#### Task goal
An exact copy of the entries is required, with every image omitted.

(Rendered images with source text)
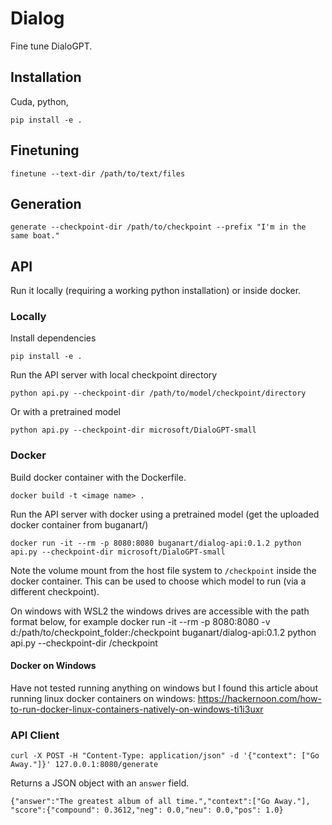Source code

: # Dialog

Fine tune DialoGPT.

## Installation

Cuda, python,

    pip install -e .

## Finetuning

    finetune --text-dir /path/to/text/files

## Generation

    generate --checkpoint-dir /path/to/checkpoint --prefix "I'm in the same boat."

## API

Run it locally (requiring a working python installation) or inside docker.

### Locally
Install dependencies

    pip install -e .

Run the API server with local checkpoint directory

    python api.py --checkpoint-dir /path/to/model/checkpoint/directory

Or with a pretrained model

    python api.py --checkpoint-dir microsoft/DialoGPT-small

### Docker
Build docker container with the Dockerfile.

    docker build -t <image name> .

Run the API server with docker using a pretrained model (get the uploaded docker container from buganart/)

    docker run -it --rm -p 8080:8080 buganart/dialog-api:0.1.2 python api.py --checkpoint-dir microsoft/DialoGPT-small

Note the volume mount from the host file system to `/checkpoint` inside
the docker container. This can be used to choose which model to run (via a
different checkpoint).

On windows with WSL2 the windows drives are accessible with the path format below, for example
    docker run -it --rm -p 8080:8080 -v d:/path/to/checkpoint_folder:/checkpoint buganart/dialog-api:0.1.2 python api.py --checkpoint-dir /checkpoint


#### Docker on Windows
Have not tested running anything on windows but I found this article about
running linux docker containers on windows:
https://hackernoon.com/how-to-run-docker-linux-containers-natively-on-windows-ti1i3uxr

### API Client

    curl -X POST -H "Content-Type: application/json" -d '{"context": ["Go Away."]}' 127.0.0.1:8080/generate

Returns a JSON object with an `answer` field.

    {"answer":"The greatest album of all time.","context":["Go Away."], "score":{"compound": 0.3612,"neg": 0.0,"neu": 0.0,"pos": 1.0}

#### Exercise solution
Source code

: # Dialog

Fine tune DialoGPT.

## Installation

Cuda, python,

    pip install -e .

## Finetuning

    finetune --text-dir /path/to/text/files

## Generation

    generate --checkpoint-dir /path/to/checkpoint --prefix "I'm in the same boat."

## API

Run it locally (requiring a working python installation) or inside docker.

### Locally
Install dependencies

    pip install -e .

Run the API server with local checkpoint directory

    python api.py --checkpoint-dir /path/to/model/checkpoint/directory

Or with a pretrained model

    python api.py --checkpoint-dir microsoft/DialoGPT-small

### Docker
Build docker container with the Dockerfile.

    docker build -t <image name> .

Run the API server with docker using a pretrained model (get the uploaded docker container from buganart/)

    docker run -it --rm -p 8080:8080 buganart/dialog-api:0.1.2 python api.py --checkpoint-dir microsoft/DialoGPT-small

Note the volume mount from the host file system to `/checkpoint` inside
the docker container. This can be used to choose which model to run (via a
different checkpoint).

On windows with WSL2 the windows drives are accessible with the path format below, for example
    docker run -it --rm -p 8080:8080 -v d:/path/to/checkpoint_folder:/checkpoint buganart/dialog-api:0.1.2 python api.py --checkpoint-dir /checkpoint


#### Docker on Windows
Have not tested running anything on windows but I found this article about
running linux docker containers on windows:
https://hackernoon.com/how-to-run-docker-linux-containers-natively-on-windows-ti1i3uxr

### API Client

    curl -X POST -H "Content-Type: application/json" -d '{"context": ["Go Away."]}' 127.0.0.1:8080/generate

Returns a JSON object with an `answer` field.

    {"answer":"The greatest album of all time.","context":["Go Away."], "score":{"compound": 0.3612,"neg": 0.0,"neu": 0.0,"pos": 1.0}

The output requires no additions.